One way to do it, which is pretty easy to visualize, is to apply the rotation specified by your quaternion to the basis vectors (1,0,0), (0,1,0), and (0,0,1). The rotated values give the basis vectors in the rotated system relative to the original system. Use these vectors to form the rows of the rotation matrix. The resulting matrix, and its transpose, represent the forward and inverse transformations between the original system and the rotated system.

I'm not familiar with the conventions used by OpenGL, so maybe someone else can answer that part of your question...

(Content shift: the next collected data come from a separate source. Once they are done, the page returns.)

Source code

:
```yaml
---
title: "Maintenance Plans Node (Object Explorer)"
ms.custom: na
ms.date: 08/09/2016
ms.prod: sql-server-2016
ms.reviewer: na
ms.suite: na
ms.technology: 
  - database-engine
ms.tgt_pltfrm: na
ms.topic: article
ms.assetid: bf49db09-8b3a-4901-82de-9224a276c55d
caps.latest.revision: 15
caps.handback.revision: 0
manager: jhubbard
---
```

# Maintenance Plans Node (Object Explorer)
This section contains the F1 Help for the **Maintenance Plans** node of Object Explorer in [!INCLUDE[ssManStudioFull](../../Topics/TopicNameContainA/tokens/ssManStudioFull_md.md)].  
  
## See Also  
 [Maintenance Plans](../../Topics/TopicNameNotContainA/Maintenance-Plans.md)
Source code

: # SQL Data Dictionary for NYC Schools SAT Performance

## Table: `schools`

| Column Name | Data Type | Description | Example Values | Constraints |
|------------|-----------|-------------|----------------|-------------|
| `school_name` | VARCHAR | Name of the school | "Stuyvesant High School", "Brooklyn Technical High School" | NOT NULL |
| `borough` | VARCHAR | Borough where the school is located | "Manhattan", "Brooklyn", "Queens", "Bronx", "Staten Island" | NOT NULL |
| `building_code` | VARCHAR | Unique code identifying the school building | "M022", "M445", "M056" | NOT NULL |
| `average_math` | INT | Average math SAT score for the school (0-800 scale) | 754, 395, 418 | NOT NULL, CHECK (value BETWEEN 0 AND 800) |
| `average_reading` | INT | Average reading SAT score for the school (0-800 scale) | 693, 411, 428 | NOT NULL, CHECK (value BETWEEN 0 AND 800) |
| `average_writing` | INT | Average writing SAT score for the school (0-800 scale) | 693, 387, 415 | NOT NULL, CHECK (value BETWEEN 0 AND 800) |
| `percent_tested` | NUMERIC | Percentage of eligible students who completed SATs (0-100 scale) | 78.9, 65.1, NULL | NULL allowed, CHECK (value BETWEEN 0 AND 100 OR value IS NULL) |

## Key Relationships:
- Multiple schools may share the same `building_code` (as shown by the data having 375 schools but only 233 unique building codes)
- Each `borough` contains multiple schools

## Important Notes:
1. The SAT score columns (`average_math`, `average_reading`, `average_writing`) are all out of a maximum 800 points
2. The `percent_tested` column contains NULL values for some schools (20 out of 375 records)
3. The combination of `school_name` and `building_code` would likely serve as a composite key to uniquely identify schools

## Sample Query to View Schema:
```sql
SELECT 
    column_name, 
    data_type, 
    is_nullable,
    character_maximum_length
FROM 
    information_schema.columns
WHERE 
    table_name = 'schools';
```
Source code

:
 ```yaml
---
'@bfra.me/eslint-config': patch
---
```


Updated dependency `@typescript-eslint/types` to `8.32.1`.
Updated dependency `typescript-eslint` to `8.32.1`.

The following code is based on a quaternion (qw, qx, qy, qz), where the order is based on the Boost quaternions:

boost::math::quaternion<float> quaternion;
float qw = quaternion.R_component_1();
float qx = quaternion.R_component_2();
float qy = quaternion.R_component_3();
float qz = quaternion.R_component_4();


First you have to normalize the quaternion:

const float n = 1.0f/sqrt(qx*qx+qy*qy+qz*qz+qw*qw);
qx *= n;
qy *= n;
qz *= n;
qw *= n;


Then you can create your matrix:

Matrix<float, 4>(
1.0f - 2.0f*qy*qy - 2.0f*qz*qz, 2.0f*qx*qy - 2.0f*qz*qw, 2.0f*qx*qz + 2.0f*qy*qw, 0.0f,
2.0f*qx*qy + 2.0f*qz*qw, 1.0f - 2.0f*qx*qx - 2.0f*qz*qz, 2.0f*qy*qz - 2.0f*qx*qw, 0.0f,
2.0f*qx*qz - 2.0f*qy*qw, 2.0f*qy*qz + 2.0f*qx*qw, 1.0f - 2.0f*qx*qx - 2.0f*qy*qy, 0.0f,
0.0f, 0.0f, 0.0f, 1.0f);


Depending on your matrix class, you might have to transpose it before passing it to OpenGL.